> **Problem to solve**:
From the entries below, please output exactly the lines starting at the one containing "(0.51) & (0.88) \\" and ending at the one containing "Income: 25,001-50,000 Euros", both included.

> **Data in this exercise**:
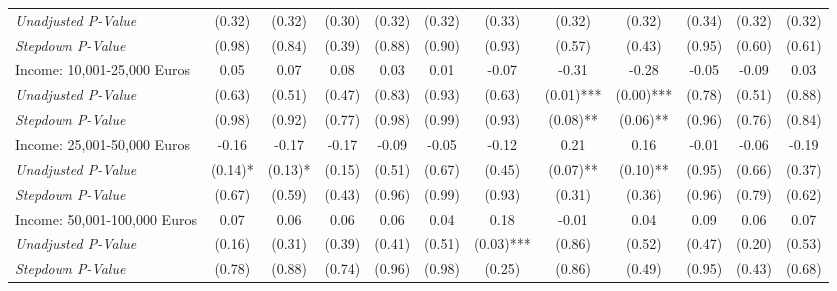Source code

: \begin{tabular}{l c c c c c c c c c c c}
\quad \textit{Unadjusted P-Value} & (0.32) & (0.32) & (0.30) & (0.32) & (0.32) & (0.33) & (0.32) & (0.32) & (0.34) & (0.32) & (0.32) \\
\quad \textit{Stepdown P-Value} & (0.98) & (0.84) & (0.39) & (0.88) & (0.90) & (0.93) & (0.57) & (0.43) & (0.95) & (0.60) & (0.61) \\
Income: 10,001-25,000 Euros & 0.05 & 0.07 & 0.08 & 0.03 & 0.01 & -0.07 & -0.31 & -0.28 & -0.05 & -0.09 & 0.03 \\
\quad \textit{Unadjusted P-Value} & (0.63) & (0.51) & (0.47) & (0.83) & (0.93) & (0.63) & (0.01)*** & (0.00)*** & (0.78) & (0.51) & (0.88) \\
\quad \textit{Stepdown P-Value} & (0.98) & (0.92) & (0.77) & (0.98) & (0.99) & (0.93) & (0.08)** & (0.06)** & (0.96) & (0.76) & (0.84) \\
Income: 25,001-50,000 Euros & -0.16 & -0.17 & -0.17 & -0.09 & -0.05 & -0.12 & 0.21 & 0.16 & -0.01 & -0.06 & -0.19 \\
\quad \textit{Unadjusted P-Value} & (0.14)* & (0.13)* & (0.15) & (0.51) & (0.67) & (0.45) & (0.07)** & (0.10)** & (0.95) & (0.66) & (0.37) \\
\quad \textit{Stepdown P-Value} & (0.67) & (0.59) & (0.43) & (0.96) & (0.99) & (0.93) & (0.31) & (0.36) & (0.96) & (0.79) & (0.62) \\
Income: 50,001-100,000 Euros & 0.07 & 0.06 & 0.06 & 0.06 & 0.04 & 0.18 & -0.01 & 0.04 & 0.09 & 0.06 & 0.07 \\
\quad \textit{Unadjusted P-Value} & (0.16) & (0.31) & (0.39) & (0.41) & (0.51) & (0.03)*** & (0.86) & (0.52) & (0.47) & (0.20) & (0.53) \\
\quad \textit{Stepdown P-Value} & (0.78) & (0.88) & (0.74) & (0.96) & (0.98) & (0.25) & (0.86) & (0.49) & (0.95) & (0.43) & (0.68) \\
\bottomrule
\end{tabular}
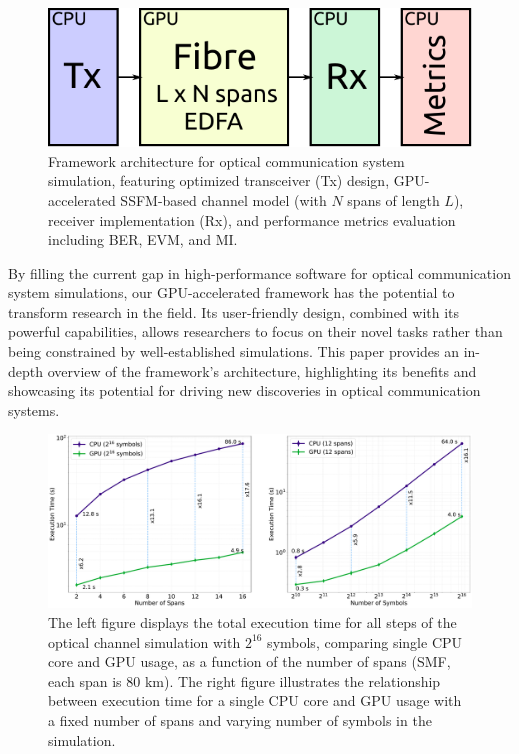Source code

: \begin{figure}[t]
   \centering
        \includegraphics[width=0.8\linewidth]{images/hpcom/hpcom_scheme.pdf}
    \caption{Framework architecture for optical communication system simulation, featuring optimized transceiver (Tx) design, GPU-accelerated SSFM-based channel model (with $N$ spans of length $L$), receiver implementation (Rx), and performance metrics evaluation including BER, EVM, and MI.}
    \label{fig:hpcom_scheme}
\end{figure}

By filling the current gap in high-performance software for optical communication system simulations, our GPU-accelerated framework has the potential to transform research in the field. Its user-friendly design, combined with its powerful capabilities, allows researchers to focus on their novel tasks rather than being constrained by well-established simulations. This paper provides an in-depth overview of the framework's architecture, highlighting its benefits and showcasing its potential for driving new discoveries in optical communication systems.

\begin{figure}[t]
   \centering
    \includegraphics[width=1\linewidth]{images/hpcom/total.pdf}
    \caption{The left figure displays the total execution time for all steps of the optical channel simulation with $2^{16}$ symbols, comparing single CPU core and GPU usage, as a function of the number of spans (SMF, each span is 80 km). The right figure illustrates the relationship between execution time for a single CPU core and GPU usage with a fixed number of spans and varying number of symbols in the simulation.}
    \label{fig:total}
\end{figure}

> **Finished exercise**:
\quad \textit{Unadjusted P-Value} & (0.63) & (0.51) & (0.47) & (0.83) & (0.93) & (0.63) & (0.01)*** & (0.00)*** & (0.78) & (0.51) & (0.88) \\
\quad \textit{Stepdown P-Value} & (0.98) & (0.92) & (0.77) & (0.98) & (0.99) & (0.93) & (0.08)** & (0.06)** & (0.96) & (0.76) & (0.84) \\
Income: 25,001-50,000 Euros & -0.16 & -0.17 & -0.17 & -0.09 & -0.05 & -0.12 & 0.21 & 0.16 & -0.01 & -0.06 & -0.19 \\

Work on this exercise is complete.